NVTabular [QST]How Do I Solve the Problem that Missing Values Cannot Be Converted to Int Values?

When I run the case in , an error is reported.

2023-02-22 16:07:04,128 - distributed.worker - WARNING - Compute Failed
Key:       ('write-processed-db337936ac67baee573cd5fd6543337d-partitiondb337936ac67baee573cd5fd6543337d', "('part_4.parquet',)")
Function:  _write_subgraph
args:      (<merlin.io.dask.DaskSubgraph object at 0x7f1772bc9100>, ('part_4.parquet',), '/raid/data/criteo/test_dask/output/train/', <Shuffle.PER_PARTITION: 0>, <fsspec.implementations.local.LocalFileSystem object at 0x7f175d0740a0>, ['C1', 'C2', 'C3', 'C4', 'C5', 'C6', 'C7', 'C8', 'C9', 'C10', 'C11', 'C12', 'C13', 'C14', 'C15', 'C16', 'C17', 'C18', 'C19', 'C20', 'C21', 'C22', 'C23', 'C24', 'C25', 'C26'], ['I1', 'I2', 'I3', 'I4', 'I5', 'I6', 'I7', 'I8', 'I9', 'I10', 'I11', 'I12', 'I13'], ['label'], 'parquet', 0, True, '')
kwargs:    {}
Exception: "ValueError('cannot convert NA to integer')"

Traceback (most recent call last):
  File "/Merlin/examples/scaling-criteo/02_etl_with_nvtabular.py", line 190, in <module>
    main()
  File "/Merlin/examples/scaling-criteo/02_etl_with_nvtabular.py", line 167, in main
    workflow.transform(train_dataset).to_parquet(
  File "/usr/local/lib/python3.8/dist-packages/merlin/io/dataset.py", line 910, in to_parquet
    _ddf_to_dataset(
  File "/usr/local/lib/python3.8/dist-packages/merlin/io/dask.py", line 367, in _ddf_to_dataset
    out = client.compute(out).result()
  File "/usr/local/lib/python3.8/dist-packages/distributed/client.py", line 280, in result
    raise exc.with_traceback(tb)
  File "/usr/local/lib/python3.8/dist-packages/nvtx/nvtx.py", line 101, in inner
    result = func(*args, **kwargs)
  File "/usr/local/lib/python3.8/dist-packages/merlin/io/dask.py", line 202, in _write_subgraph
    table = subgraph[part]
  File "/usr/local/lib/python3.8/dist-packages/merlin/io/dask.py", line 53, in __getitem__
    return dask.get(dsk, key)
  File "/usr/local/lib/python3.8/dist-packages/dask/local.py", line 557, in get_sync
    return get_async(
  File "/usr/local/lib/python3.8/dist-packages/dask/local.py", line 500, in get_async
    for key, res_info, failed in queue_get(queue).result():
  File "/usr/lib/python3.8/concurrent/futures/_base.py", line 437, in result
    return self.__get_result()
  File "/usr/lib/python3.8/concurrent/futures/_base.py", line 389, in __get_result
    raise self._exception
  File "/usr/local/lib/python3.8/dist-packages/dask/local.py", line 542, in submit
    fut.set_result(fn(*args, **kwargs))
  File "/usr/local/lib/python3.8/dist-packages/dask/local.py", line 238, in batch_execute_tasks
    return [execute_task(*a) for a in it]
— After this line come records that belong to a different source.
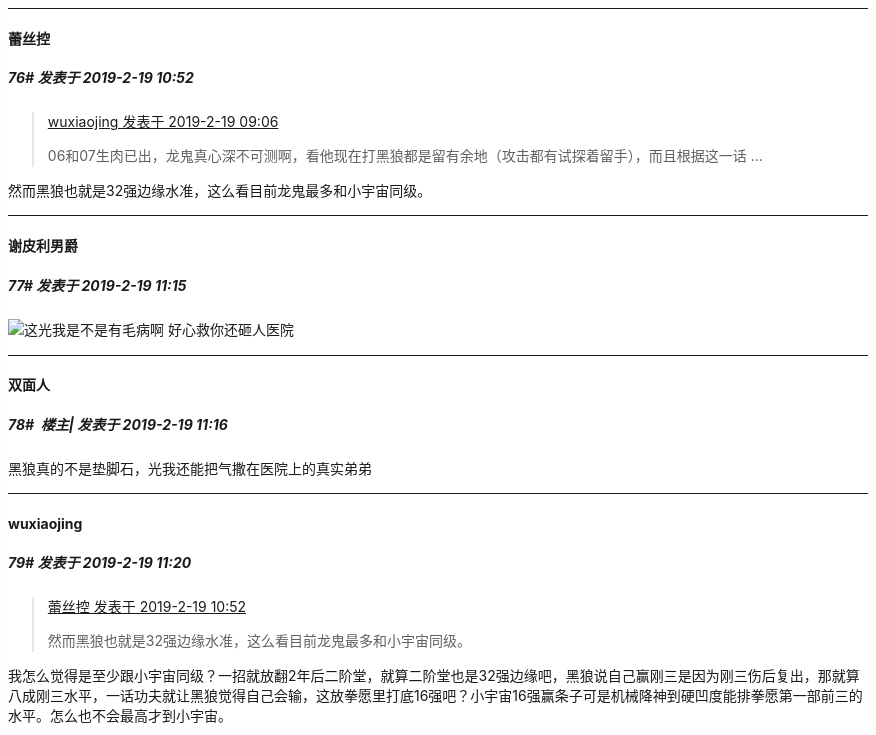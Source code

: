


-----

####  蕾丝控  
##### 76#       发表于 2019-2-19 10:52



<blockquote><a href="httphttps://bbs.saraba1st.com/2b/forum.php?mod=redirect&amp;goto=findpost&amp;pid=42644470&amp;ptid=1804854" target="_blank">wuxiaojing 发表于 2019-2-19 09:06</a>

06和07生肉已出，龙鬼真心深不可测啊，看他现在打黑狼都是留有余地（攻击都有试探着留手），而且根据这一话 ...</blockquote>
然而黑狼也就是32强边缘水准，这么看目前龙鬼最多和小宇宙同级。







-----

####  谢皮利男爵  
##### 77#       发表于 2019-2-19 11:15



<img src="https://static.saraba1st.com/image/smiley/face2017/004.gif" referrerpolicy="no-referrer">这光我是不是有毛病啊 好心救你还砸人医院







-----

####  双面人  
##### 78#         楼主| 发表于 2019-2-19 11:16




黑狼真的不是垫脚石，光我还能把气撒在医院上的真实弟弟







-----

####  wuxiaojing  
##### 79#       发表于 2019-2-19 11:20



<blockquote><a href="httphttps://bbs.saraba1st.com/2b/forum.php?mod=redirect&amp;goto=findpost&amp;pid=42645784&amp;ptid=1804854" target="_blank">蕾丝控 发表于 2019-2-19 10:52</a>

然而黑狼也就是32强边缘水准，这么看目前龙鬼最多和小宇宙同级。</blockquote>
我怎么觉得是至少跟小宇宙同级？一招就放翻2年后二阶堂，就算二阶堂也是32强边缘吧，黑狼说自己赢刚三是因为刚三伤后复出，那就算八成刚三水平，一话功夫就让黑狼觉得自己会输，这放拳愿里打底16强吧？小宇宙16强赢条子可是机械降神到硬凹度能排拳愿第一部前三的水平。怎么也不会最高才到小宇宙。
  File "/usr/local/lib/python3.8/dist-packages/dask/local.py", line 238, in <listcomp>
    return [execute_task(*a) for a in it]
  File "/usr/local/lib/python3.8/dist-packages/dask/local.py", line 229, in execute_task
    result = pack_exception(e, dumps)
  File "/usr/local/lib/python3.8/dist-packages/dask/local.py", line 224, in execute_task
    result = _execute_task(task, data)
  File "/usr/local/lib/python3.8/dist-packages/dask/core.py", line 119, in _execute_task
    return func(*(_execute_task(a, cache) for a in args))
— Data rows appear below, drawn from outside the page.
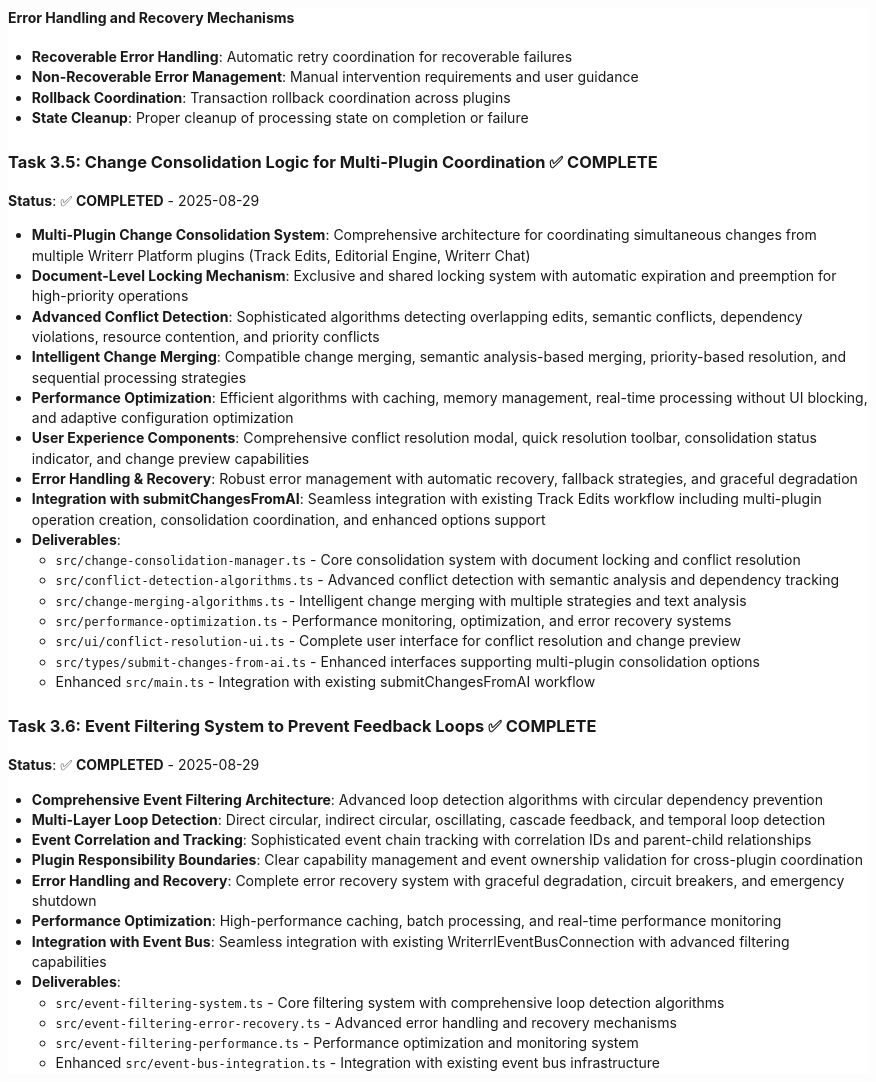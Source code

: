 #### Error Handling and Recovery Mechanisms
- **Recoverable Error Handling**: Automatic retry coordination for recoverable failures
- **Non-Recoverable Error Management**: Manual intervention requirements and user guidance
- **Rollback Coordination**: Transaction rollback coordination across plugins
- **State Cleanup**: Proper cleanup of processing state on completion or failure

### Task 3.5: Change Consolidation Logic for Multi-Plugin Coordination ✅ COMPLETE
**Status**: ✅ **COMPLETED** - 2025-08-29
- **Multi-Plugin Change Consolidation System**: Comprehensive architecture for coordinating simultaneous changes from multiple Writerr Platform plugins (Track Edits, Editorial Engine, Writerr Chat)
- **Document-Level Locking Mechanism**: Exclusive and shared locking system with automatic expiration and preemption for high-priority operations
- **Advanced Conflict Detection**: Sophisticated algorithms detecting overlapping edits, semantic conflicts, dependency violations, resource contention, and priority conflicts
- **Intelligent Change Merging**: Compatible change merging, semantic analysis-based merging, priority-based resolution, and sequential processing strategies
- **Performance Optimization**: Efficient algorithms with caching, memory management, real-time processing without UI blocking, and adaptive configuration optimization
- **User Experience Components**: Comprehensive conflict resolution modal, quick resolution toolbar, consolidation status indicator, and change preview capabilities
- **Error Handling & Recovery**: Robust error management with automatic recovery, fallback strategies, and graceful degradation
- **Integration with submitChangesFromAI**: Seamless integration with existing Track Edits workflow including multi-plugin operation creation, consolidation coordination, and enhanced options support
- **Deliverables**: 
  - `src/change-consolidation-manager.ts` - Core consolidation system with document locking and conflict resolution
  - `src/conflict-detection-algorithms.ts` - Advanced conflict detection with semantic analysis and dependency tracking  
  - `src/change-merging-algorithms.ts` - Intelligent change merging with multiple strategies and text analysis
  - `src/performance-optimization.ts` - Performance monitoring, optimization, and error recovery systems
  - `src/ui/conflict-resolution-ui.ts` - Complete user interface for conflict resolution and change preview
  - `src/types/submit-changes-from-ai.ts` - Enhanced interfaces supporting multi-plugin consolidation options
  - Enhanced `src/main.ts` - Integration with existing submitChangesFromAI workflow

### Task 3.6: Event Filtering System to Prevent Feedback Loops ✅ COMPLETE
**Status**: ✅ **COMPLETED** - 2025-08-29
- **Comprehensive Event Filtering Architecture**: Advanced loop detection algorithms with circular dependency prevention
- **Multi-Layer Loop Detection**: Direct circular, indirect circular, oscillating, cascade feedback, and temporal loop detection
- **Event Correlation and Tracking**: Sophisticated event chain tracking with correlation IDs and parent-child relationships
- **Plugin Responsibility Boundaries**: Clear capability management and event ownership validation for cross-plugin coordination
- **Error Handling and Recovery**: Complete error recovery system with graceful degradation, circuit breakers, and emergency shutdown
- **Performance Optimization**: High-performance caching, batch processing, and real-time performance monitoring
- **Integration with Event Bus**: Seamless integration with existing WriterrlEventBusConnection with advanced filtering capabilities
- **Deliverables**:
  - `src/event-filtering-system.ts` - Core filtering system with comprehensive loop detection algorithms
  - `src/event-filtering-error-recovery.ts` - Advanced error handling and recovery mechanisms
  - `src/event-filtering-performance.ts` - Performance optimization and monitoring system
  - Enhanced `src/event-bus-integration.ts` - Integration with existing event bus infrastructure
  File "/usr/local/lib/python3.8/dist-packages/dask/optimization.py", line 990, in __call__
    return core.get(self.dsk, self.outkey, dict(zip(self.inkeys, args)))
  File "/usr/local/lib/python3.8/dist-packages/dask/core.py", line 149, in get
    result = _execute_task(task, cache)
  File "/usr/local/lib/python3.8/dist-packages/dask/core.py", line 119, in _execute_task
    return func(*(_execute_task(a, cache) for a in args))
  File "/usr/local/lib/python3.8/dist-packages/dask/core.py", line 119, in <genexpr>
    return func(*(_execute_task(a, cache) for a in args))
  File "/usr/local/lib/python3.8/dist-packages/dask/core.py", line 113, in _execute_task
    return [_execute_task(a, cache) for a in arg]
  File "/usr/local/lib/python3.8/dist-packages/dask/core.py", line 113, in <listcomp>
    return [_execute_task(a, cache) for a in arg]
  File "/usr/local/lib/python3.8/dist-packages/dask/core.py", line 119, in _execute_task
    return func(*(_execute_task(a, cache) for a in args))
  File "/usr/local/lib/python3.8/dist-packages/dask/dataframe/io/parquet/core.py", line 89, in __call__
    return read_parquet_part(
  File "/usr/local/lib/python3.8/dist-packages/dask/dataframe/io/parquet/core.py", line 587, in read_parquet_part
    dfs = [
  File "/usr/local/lib/python3.8/dist-packages/dask/dataframe/io/parquet/core.py", line 588, in <listcomp>
    func(fs, rg, columns.copy(), index, **toolz.merge(kwargs, kw))
  File "/usr/local/lib/python3.8/dist-packages/merlin/io/parquet.py", line 88, in read_partition
    part[k] = part[k].astype(type_name.replace("Int", "int"))
  File "/usr/local/lib/python3.8/dist-packages/pandas/core/generic.py", line 6240, in astype
    new_data = self._mgr.astype(dtype=dtype, copy=copy, errors=errors)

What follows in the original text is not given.